Children with Hypothyroidism – Severe hypothyroidism in infancy can cause growth and development retardation, as well as obvious mental disorders.
Hypothyroidism in Children
Symptoms of hypothyroid glands rarely appear at birth, and the timing and severity of symptoms may vary depending on the child’s thyroid gland.
Symptoms begin to develop in a few weeks or months after birth and are sometimes ignored by parents and medical personnel. Possible symptoms include:
- Yellowing of skin and eyes
- Difficulties in feeding
- Cold skin
- Becain less crying than before.
- Loud Breathing
- Sleeps more than before and less activity
- Large soft bumps appear in the head
Symptoms of Hypothyroidism may vary depending on age, but children with genetically related conditions, such as Down syndrome, are at higher risk. Here are some symptoms:
- Shorter than average height
- Shorter hands and feet compared than normal children
Relatively late change of teeth
- Early access to puberty
- Slow mental development
- Abnormally slow heart rate
- Hair loss
- Tiredness or fatigue
- Dry skin
Adolescent girls are more likely to have Hypothyroidism than teen boys and are usually caused by autoimmune diseases such as Graves’s disease, or Greftz’s disease, Type 1 diabetes. So they should pay special attention to those with a family history. Symptoms of Hypothyroidism at this age are similar to those of adults, but are usually less pronounced, as follows:
- Weight gain
- For boys, their testicles will grow bigger.

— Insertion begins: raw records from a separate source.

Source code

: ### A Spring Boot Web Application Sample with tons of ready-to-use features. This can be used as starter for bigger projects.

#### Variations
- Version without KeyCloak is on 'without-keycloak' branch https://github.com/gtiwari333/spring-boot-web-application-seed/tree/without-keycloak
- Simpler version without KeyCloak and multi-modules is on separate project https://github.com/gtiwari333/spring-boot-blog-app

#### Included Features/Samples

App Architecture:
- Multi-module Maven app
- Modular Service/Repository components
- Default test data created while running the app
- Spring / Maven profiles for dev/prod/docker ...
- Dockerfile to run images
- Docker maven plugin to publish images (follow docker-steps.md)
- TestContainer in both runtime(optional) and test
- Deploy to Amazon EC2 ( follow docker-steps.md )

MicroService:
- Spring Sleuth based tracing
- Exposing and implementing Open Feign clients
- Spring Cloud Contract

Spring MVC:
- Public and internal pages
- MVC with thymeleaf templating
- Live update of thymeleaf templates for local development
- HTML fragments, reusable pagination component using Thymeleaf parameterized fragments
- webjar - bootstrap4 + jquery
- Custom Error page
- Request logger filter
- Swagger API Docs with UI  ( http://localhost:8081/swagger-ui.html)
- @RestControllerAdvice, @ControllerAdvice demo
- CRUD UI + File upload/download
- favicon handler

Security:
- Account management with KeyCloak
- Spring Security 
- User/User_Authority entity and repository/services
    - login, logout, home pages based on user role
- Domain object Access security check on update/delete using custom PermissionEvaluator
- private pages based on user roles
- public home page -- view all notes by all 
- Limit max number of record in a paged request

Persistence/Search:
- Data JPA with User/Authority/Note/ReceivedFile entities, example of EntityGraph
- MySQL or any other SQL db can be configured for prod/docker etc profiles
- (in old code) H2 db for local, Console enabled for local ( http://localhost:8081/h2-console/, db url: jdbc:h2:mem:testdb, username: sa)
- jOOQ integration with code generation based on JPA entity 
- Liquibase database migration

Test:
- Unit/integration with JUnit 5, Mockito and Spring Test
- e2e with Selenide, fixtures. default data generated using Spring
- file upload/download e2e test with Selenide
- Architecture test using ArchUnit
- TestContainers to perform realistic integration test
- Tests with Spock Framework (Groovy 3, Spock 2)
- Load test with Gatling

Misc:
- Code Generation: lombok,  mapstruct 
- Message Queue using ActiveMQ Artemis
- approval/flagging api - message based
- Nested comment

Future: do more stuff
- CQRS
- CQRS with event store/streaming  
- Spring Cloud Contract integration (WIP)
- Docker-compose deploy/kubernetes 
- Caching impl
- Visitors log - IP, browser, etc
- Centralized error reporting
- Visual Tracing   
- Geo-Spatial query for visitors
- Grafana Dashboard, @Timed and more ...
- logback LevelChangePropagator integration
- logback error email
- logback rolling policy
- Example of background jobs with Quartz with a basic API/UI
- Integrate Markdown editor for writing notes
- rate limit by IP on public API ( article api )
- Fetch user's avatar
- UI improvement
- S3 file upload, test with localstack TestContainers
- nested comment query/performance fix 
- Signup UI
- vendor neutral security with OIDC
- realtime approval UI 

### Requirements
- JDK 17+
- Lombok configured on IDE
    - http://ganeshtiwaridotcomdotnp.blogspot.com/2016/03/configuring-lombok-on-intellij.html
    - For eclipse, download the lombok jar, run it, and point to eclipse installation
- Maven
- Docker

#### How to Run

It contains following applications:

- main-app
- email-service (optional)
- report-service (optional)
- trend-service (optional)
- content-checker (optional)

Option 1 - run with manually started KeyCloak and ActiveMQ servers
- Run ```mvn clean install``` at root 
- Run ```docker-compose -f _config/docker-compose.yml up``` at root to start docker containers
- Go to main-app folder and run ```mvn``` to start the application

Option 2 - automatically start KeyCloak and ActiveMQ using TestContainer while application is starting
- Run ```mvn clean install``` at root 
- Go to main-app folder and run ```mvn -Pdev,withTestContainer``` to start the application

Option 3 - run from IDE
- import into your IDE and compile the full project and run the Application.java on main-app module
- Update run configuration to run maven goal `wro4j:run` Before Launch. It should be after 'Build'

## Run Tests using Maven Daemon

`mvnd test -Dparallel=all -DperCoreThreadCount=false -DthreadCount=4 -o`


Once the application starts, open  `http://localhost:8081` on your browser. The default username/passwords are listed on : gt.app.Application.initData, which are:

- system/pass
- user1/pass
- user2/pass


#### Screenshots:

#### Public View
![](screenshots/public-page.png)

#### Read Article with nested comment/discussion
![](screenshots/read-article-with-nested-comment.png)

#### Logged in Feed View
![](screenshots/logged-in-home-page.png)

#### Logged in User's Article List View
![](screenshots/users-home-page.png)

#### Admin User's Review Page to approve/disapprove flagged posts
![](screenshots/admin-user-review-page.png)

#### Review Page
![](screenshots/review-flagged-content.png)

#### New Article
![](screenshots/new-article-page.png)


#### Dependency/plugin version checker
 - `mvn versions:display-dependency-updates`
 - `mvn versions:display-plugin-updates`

- Dry skin and fragile hair and nails
- Swollen face
- Rough or hoarse voice
- Enlarged goiter
- Muscle and joint feels pain and stiffness
- Slow development
- Delayed puberty
- Height is shorter than the same aged group
- Girls will develop menstruation later, irregular menstruation, OR heavy menstruation.
- Behavioural change, including fatigue, forgetfulness, emotional or behavioural problems
- Poor performance at school
- Depression, difficulty to focus
When should I see a doctor – Children with Hypothyroidism
Not all symptoms may be listed above. If you have any questions, please consult a doctor. If the above symptoms appear, consult a physician and identify them as early as possible to treat them as soon as possible, and to avoid worsening of the condition. Each person is physically different, and it is always the best way to consult a doctor when there is a problem.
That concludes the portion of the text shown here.